Starting at the first line of the data, please print exactly those lines through the one that holds "- **Long-term Considerations**: Equipment", omitting every picture.

Items from a data source
============================================================

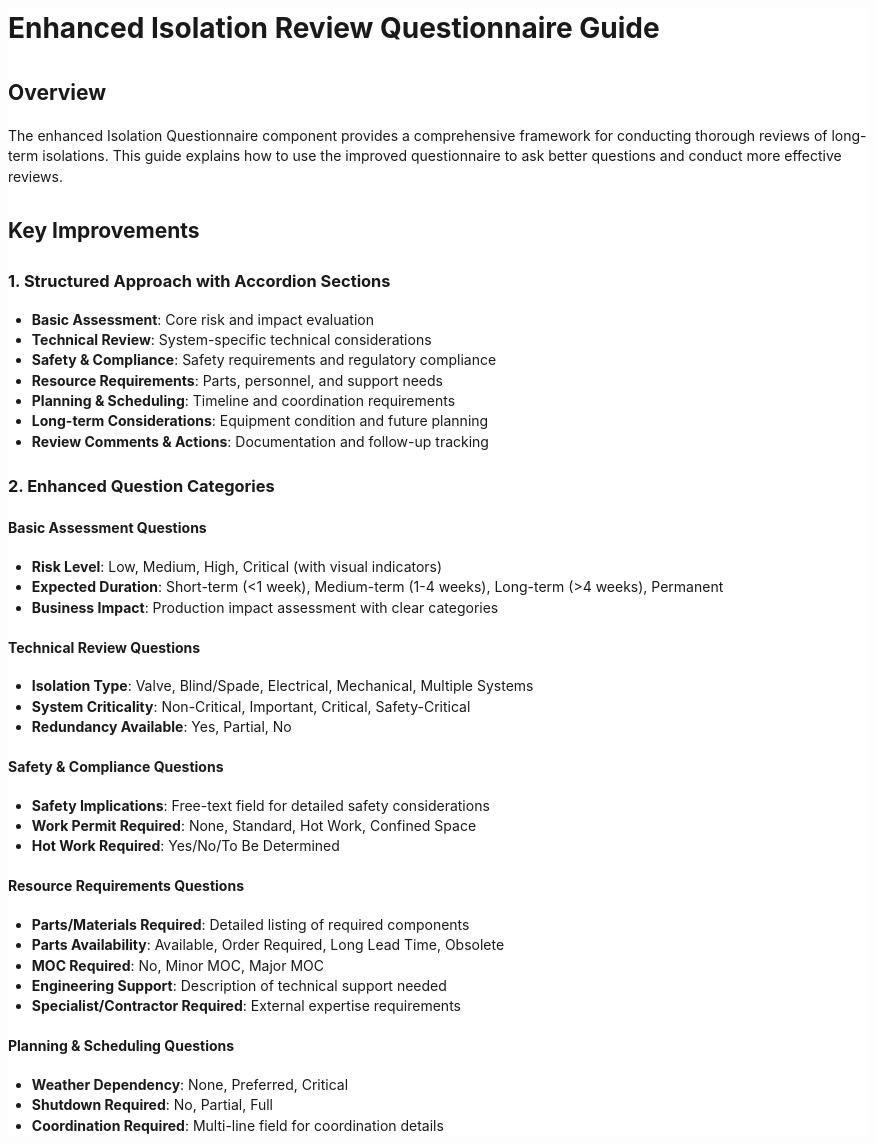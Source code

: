 # Enhanced Isolation Review Questionnaire Guide

## Overview

The enhanced Isolation Questionnaire component provides a comprehensive framework for conducting thorough reviews of long-term isolations. This guide explains how to use the improved questionnaire to ask better questions and conduct more effective reviews.

## Key Improvements

### 1. **Structured Approach with Accordion Sections**
- **Basic Assessment**: Core risk and impact evaluation
- **Technical Review**: System-specific technical considerations
- **Safety & Compliance**: Safety requirements and regulatory compliance
- **Resource Requirements**: Parts, personnel, and support needs
- **Planning & Scheduling**: Timeline and coordination requirements
- **Long-term Considerations**: Equipment condition and future planning
- **Review Comments & Actions**: Documentation and follow-up tracking

### 2. **Enhanced Question Categories**

#### **Basic Assessment Questions**
- **Risk Level**: Low, Medium, High, Critical (with visual indicators)
- **Expected Duration**: Short-term (<1 week), Medium-term (1-4 weeks), Long-term (>4 weeks), Permanent
- **Business Impact**: Production impact assessment with clear categories

#### **Technical Review Questions**
- **Isolation Type**: Valve, Blind/Spade, Electrical, Mechanical, Multiple Systems
- **System Criticality**: Non-Critical, Important, Critical, Safety-Critical
- **Redundancy Available**: Yes, Partial, No

#### **Safety & Compliance Questions**
- **Safety Implications**: Free-text field for detailed safety considerations
- **Work Permit Required**: None, Standard, Hot Work, Confined Space
- **Hot Work Required**: Yes/No/To Be Determined

#### **Resource Requirements Questions**
- **Parts/Materials Required**: Detailed listing of required components
- **Parts Availability**: Available, Order Required, Long Lead Time, Obsolete
- **MOC Required**: No, Minor MOC, Major MOC
- **Engineering Support**: Description of technical support needed
- **Specialist/Contractor Required**: External expertise requirements

#### **Planning & Scheduling Questions**
- **Weather Dependency**: None, Preferred, Critical
- **Shutdown Required**: No, Partial, Full
- **Coordination Required**: Multi-line field for coordination details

============================================================

• WRITTEN SOLUTION
Source code

: # Enhanced Isolation Review Questionnaire Guide

## Overview

The enhanced Isolation Questionnaire component provides a comprehensive framework for conducting thorough reviews of long-term isolations. This guide explains how to use the improved questionnaire to ask better questions and conduct more effective reviews.

## Key Improvements

### 1. **Structured Approach with Accordion Sections**
- **Basic Assessment**: Core risk and impact evaluation
- **Technical Review**: System-specific technical considerations
- **Safety & Compliance**: Safety requirements and regulatory compliance
- **Resource Requirements**: Parts, personnel, and support needs
- **Planning & Scheduling**: Timeline and coordination requirements
- **Long-term Considerations**: Equipment condition and future planning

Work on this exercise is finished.